> **WORK INSTRUCTION**: Take every line from the records below that includes the word "installedHooks".

> **THE INPUT**:
◇ ◇ ◇ ◇ ◇ ◇ ◇

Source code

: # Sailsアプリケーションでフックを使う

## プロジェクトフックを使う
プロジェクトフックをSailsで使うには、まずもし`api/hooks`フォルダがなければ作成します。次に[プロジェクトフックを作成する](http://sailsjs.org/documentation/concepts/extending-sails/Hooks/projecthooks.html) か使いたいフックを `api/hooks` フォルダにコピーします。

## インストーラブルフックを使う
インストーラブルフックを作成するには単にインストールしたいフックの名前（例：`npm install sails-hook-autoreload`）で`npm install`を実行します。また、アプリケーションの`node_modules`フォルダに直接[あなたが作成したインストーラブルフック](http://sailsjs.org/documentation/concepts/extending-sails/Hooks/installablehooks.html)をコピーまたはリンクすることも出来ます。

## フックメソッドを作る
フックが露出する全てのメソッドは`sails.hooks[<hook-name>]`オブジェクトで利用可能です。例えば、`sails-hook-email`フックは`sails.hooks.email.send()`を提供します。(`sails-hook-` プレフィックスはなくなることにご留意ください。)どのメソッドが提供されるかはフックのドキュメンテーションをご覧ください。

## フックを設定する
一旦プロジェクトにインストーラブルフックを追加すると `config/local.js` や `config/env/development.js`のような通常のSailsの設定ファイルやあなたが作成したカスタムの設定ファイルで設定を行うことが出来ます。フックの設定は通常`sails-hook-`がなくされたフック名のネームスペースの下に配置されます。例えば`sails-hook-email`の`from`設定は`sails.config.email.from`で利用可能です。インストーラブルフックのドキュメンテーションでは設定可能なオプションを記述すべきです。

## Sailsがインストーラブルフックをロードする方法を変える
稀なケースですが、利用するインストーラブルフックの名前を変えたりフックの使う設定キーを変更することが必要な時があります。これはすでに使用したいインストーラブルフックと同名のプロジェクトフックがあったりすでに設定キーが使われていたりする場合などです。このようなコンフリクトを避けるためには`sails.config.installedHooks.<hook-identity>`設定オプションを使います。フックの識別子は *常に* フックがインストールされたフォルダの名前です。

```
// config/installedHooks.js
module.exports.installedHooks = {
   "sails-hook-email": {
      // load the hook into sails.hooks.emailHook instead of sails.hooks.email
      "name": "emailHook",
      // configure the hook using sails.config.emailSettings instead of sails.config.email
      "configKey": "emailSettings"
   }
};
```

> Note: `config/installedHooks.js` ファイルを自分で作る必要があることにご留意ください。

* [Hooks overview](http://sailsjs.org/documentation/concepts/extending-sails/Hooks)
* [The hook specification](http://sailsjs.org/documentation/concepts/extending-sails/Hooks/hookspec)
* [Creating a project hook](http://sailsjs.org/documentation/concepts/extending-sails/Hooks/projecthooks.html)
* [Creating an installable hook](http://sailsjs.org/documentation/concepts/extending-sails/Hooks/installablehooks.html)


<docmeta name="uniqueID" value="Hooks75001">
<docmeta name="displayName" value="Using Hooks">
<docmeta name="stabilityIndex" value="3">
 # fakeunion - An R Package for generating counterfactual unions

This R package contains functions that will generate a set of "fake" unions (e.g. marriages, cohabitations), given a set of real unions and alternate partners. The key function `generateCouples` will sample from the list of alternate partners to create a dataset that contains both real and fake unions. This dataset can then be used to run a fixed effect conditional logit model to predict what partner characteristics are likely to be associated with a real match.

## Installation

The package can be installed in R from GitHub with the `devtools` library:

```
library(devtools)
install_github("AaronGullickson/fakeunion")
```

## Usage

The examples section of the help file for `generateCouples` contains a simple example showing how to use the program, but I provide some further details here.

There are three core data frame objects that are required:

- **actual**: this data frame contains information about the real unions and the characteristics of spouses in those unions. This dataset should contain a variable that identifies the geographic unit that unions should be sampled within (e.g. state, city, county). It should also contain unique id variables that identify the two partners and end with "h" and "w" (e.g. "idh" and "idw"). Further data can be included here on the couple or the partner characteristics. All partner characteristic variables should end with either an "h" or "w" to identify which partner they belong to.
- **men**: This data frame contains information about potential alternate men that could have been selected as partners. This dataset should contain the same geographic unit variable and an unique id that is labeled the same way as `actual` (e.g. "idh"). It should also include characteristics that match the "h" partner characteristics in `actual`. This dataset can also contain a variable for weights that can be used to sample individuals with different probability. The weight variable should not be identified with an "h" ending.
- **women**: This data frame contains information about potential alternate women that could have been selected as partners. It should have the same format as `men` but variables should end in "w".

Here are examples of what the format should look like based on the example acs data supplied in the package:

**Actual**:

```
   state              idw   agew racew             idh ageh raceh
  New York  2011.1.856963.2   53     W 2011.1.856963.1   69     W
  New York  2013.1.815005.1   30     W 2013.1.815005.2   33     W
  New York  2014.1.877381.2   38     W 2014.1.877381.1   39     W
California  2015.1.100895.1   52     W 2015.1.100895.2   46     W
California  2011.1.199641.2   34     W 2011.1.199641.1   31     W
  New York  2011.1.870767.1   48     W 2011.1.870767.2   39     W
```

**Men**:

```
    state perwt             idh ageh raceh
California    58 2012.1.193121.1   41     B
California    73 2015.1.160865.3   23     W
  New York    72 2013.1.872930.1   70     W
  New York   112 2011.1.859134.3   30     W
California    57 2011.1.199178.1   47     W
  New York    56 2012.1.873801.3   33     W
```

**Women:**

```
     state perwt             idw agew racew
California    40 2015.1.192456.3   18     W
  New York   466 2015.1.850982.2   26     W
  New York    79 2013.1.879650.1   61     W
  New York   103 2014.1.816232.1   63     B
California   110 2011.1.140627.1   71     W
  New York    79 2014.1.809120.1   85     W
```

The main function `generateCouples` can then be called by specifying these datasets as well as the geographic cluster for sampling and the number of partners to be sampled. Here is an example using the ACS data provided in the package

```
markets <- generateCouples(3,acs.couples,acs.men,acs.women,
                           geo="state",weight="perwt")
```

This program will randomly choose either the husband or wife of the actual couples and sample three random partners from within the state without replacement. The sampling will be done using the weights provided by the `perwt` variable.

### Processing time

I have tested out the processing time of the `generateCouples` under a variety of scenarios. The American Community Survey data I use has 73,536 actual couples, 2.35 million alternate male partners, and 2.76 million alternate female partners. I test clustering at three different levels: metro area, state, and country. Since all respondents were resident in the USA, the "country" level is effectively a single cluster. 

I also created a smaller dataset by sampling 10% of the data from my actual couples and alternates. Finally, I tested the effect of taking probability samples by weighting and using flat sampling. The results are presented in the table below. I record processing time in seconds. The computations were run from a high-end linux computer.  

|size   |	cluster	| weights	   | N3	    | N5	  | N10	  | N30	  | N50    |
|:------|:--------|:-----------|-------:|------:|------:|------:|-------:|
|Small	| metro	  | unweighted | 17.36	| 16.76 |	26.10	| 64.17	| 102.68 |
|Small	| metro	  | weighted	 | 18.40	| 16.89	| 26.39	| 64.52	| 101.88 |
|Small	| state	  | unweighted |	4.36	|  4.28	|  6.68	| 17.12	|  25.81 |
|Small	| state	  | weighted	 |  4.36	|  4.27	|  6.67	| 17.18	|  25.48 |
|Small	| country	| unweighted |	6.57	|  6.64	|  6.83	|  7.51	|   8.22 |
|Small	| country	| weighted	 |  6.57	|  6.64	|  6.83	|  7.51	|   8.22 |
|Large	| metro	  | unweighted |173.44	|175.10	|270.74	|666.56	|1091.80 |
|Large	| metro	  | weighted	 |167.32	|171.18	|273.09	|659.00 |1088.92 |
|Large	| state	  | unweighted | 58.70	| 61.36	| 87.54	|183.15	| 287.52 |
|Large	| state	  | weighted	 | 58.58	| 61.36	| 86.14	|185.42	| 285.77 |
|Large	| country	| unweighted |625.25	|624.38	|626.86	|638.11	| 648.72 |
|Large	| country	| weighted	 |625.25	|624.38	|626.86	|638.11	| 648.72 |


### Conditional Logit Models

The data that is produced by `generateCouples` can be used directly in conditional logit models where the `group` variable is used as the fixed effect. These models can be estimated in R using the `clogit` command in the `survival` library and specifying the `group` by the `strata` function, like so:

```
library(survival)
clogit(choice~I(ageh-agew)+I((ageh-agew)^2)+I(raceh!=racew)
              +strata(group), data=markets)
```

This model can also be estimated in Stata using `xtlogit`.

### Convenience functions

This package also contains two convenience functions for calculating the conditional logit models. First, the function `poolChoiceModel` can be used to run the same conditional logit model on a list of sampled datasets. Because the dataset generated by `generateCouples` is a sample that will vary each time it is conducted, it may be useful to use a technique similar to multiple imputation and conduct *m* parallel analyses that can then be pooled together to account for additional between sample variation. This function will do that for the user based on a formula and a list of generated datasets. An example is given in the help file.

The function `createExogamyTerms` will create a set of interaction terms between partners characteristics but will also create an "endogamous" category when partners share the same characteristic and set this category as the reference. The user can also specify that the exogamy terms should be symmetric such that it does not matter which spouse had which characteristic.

◇ ◇ ◇ ◇ ◇ ◇ ◇

> **ANSWER SPACE**:
稀なケースですが、利用するインストーラブルフックの名前を変えたりフックの使う設定キーを変更することが必要な時があります。これはすでに使用したいインストーラブルフックと同名のプロジェクトフックがあったりすでに設定キーが使われていたりする場合などです。このようなコンフリクトを避けるためには`sails.config.installedHooks.<hook-identity>`設定オプションを使います。フックの識別子は *常に* フックがインストールされたフォルダの名前です。
// config/installedHooks.js
module.exports.installedHooks = {
> Note: `config/installedHooks.js` ファイルを自分で作る必要があることにご留意ください。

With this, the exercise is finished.